▶ TASK STATEMENT: Make an exact copy, from the records below, of the lines from the line containing "- **Hard to test, but" to the line containing "## EffectStyleCollection.Count-Eigenschaft", both lines included, excluding pictures.

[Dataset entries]
____________________

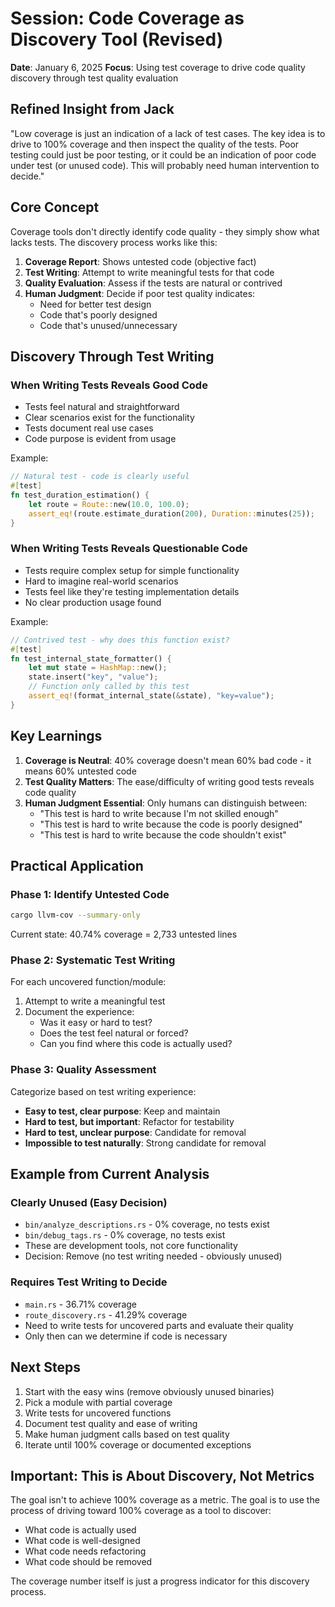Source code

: # Session: Code Coverage as Discovery Tool (Revised)
**Date**: January 6, 2025
**Focus**: Using test coverage to drive code quality discovery through test quality evaluation

## Refined Insight from Jack

"Low coverage is just an indication of a lack of test cases. The key idea is to drive to 100% coverage and then inspect the quality of the tests. Poor testing could just be poor testing, or it could be an indication of poor code under test (or unused code). This will probably need human intervention to decide."

## Core Concept

Coverage tools don't directly identify code quality - they simply show what lacks tests. The discovery process works like this:

1. **Coverage Report**: Shows untested code (objective fact)
2. **Test Writing**: Attempt to write meaningful tests for that code
3. **Quality Evaluation**: Assess if the tests are natural or contrived
4. **Human Judgment**: Decide if poor test quality indicates:
   - Need for better test design
   - Code that's poorly designed
   - Code that's unused/unnecessary

## Discovery Through Test Writing

### When Writing Tests Reveals Good Code
- Tests feel natural and straightforward
- Clear scenarios exist for the functionality
- Tests document real use cases
- Code purpose is evident from usage

Example:
```rust
// Natural test - code is clearly useful
#[test]
fn test_duration_estimation() {
    let route = Route::new(10.0, 100.0);
    assert_eq!(route.estimate_duration(200), Duration::minutes(25));
}
```

### When Writing Tests Reveals Questionable Code
- Tests require complex setup for simple functionality
- Hard to imagine real-world scenarios
- Tests feel like they're testing implementation details
- No clear production usage found

Example:
```rust
// Contrived test - why does this function exist?
#[test]
fn test_internal_state_formatter() {
    let mut state = HashMap::new();
    state.insert("key", "value");
    // Function only called by this test
    assert_eq!(format_internal_state(&state), "key=value");
}
```

## Key Learnings

1. **Coverage is Neutral**: 40% coverage doesn't mean 60% bad code - it means 60% untested code
2. **Test Quality Matters**: The ease/difficulty of writing good tests reveals code quality
3. **Human Judgment Essential**: Only humans can distinguish between:
   - "This test is hard to write because I'm not skilled enough"
   - "This test is hard to write because the code is poorly designed"
   - "This test is hard to write because the code shouldn't exist"

## Practical Application

### Phase 1: Identify Untested Code
```bash
cargo llvm-cov --summary-only
```
Current state: 40.74% coverage = 2,733 untested lines

### Phase 2: Systematic Test Writing
For each uncovered function/module:
1. Attempt to write a meaningful test
2. Document the experience:
   - Was it easy or hard to test?
   - Does the test feel natural or forced?
   - Can you find where this code is actually used?

### Phase 3: Quality Assessment
Categorize based on test writing experience:
- **Easy to test, clear purpose**: Keep and maintain
- **Hard to test, but important**: Refactor for testability
- **Hard to test, unclear purpose**: Candidate for removal
- **Impossible to test naturally**: Strong candidate for removal

## Example from Current Analysis

### Clearly Unused (Easy Decision)
- `bin/analyze_descriptions.rs` - 0% coverage, no tests exist
- `bin/debug_tags.rs` - 0% coverage, no tests exist
- These are development tools, not core functionality
- Decision: Remove (no test writing needed - obviously unused)

### Requires Test Writing to Decide
- `main.rs` - 36.71% coverage
- `route_discovery.rs` - 41.29% coverage
- Need to write tests for uncovered parts and evaluate their quality
- Only then can we determine if code is necessary

## Next Steps

1. Start with the easy wins (remove obviously unused binaries)
2. Pick a module with partial coverage
3. Write tests for uncovered functions
4. Document test quality and ease of writing
5. Make human judgment calls based on test quality
6. Iterate until 100% coverage or documented exceptions

## Important: This is About Discovery, Not Metrics

The goal isn't to achieve 100% coverage as a metric. The goal is to use the process of driving toward 100% coverage as a tool to discover:
- What code is actually used
- What code is well-designed
- What code needs refactoring
- What code should be removed

The coverage number itself is just a progress indicator for this discovery process.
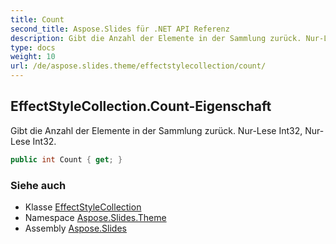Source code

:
 ```yaml
---
title: Count
second_title: Aspose.Slides für .NET API Referenz
description: Gibt die Anzahl der Elemente in der Sammlung zurück. Nur-Lese Int32, Nur-Lese Int32.
type: docs
weight: 10
url: /de/aspose.slides.theme/effectstylecollection/count/
---
```


## EffectStyleCollection.Count-Eigenschaft

Gibt die Anzahl der Elemente in der Sammlung zurück. Nur-Lese Int32, Nur-Lese Int32.

```csharp
public int Count { get; }
```

### Siehe auch

* Klasse [EffectStyleCollection](../../effectstylecollection)
* Namespace [Aspose.Slides.Theme](../../effectstylecollection)
* Assembly [Aspose.Slides](../../../)

<!-- DO NOT EDIT: generiert von xmldocmd für Aspose.Slides.dll -->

____________________

▶ EXPECTED OUTPUT:
- **Hard to test, but important**: Refactor for testability
- **Hard to test, unclear purpose**: Candidate for removal
- **Impossible to test naturally**: Strong candidate for removal

## Example from Current Analysis

### Clearly Unused (Easy Decision)
- `bin/analyze_descriptions.rs` - 0% coverage, no tests exist
- `bin/debug_tags.rs` - 0% coverage, no tests exist
- These are development tools, not core functionality
- Decision: Remove (no test writing needed - obviously unused)

### Requires Test Writing to Decide
- `main.rs` - 36.71% coverage
- `route_discovery.rs` - 41.29% coverage
- Need to write tests for uncovered parts and evaluate their quality
- Only then can we determine if code is necessary

## Next Steps

1. Start with the easy wins (remove obviously unused binaries)
2. Pick a module with partial coverage
3. Write tests for uncovered functions
4. Document test quality and ease of writing
5. Make human judgment calls based on test quality
6. Iterate until 100% coverage or documented exceptions

## Important: This is About Discovery, Not Metrics

The goal isn't to achieve 100% coverage as a metric. The goal is to use the process of driving toward 100% coverage as a tool to discover:
- What code is actually used
- What code is well-designed
- What code needs refactoring
- What code should be removed

The coverage number itself is just a progress indicator for this discovery process.
Source code

:
 ```yaml
---
title: Count
second_title: Aspose.Slides für .NET API Referenz
description: Gibt die Anzahl der Elemente in der Sammlung zurück. Nur-Lese Int32, Nur-Lese Int32.
type: docs
weight: 10
url: /de/aspose.slides.theme/effectstylecollection/count/
---
```


## EffectStyleCollection.Count-Eigenschaft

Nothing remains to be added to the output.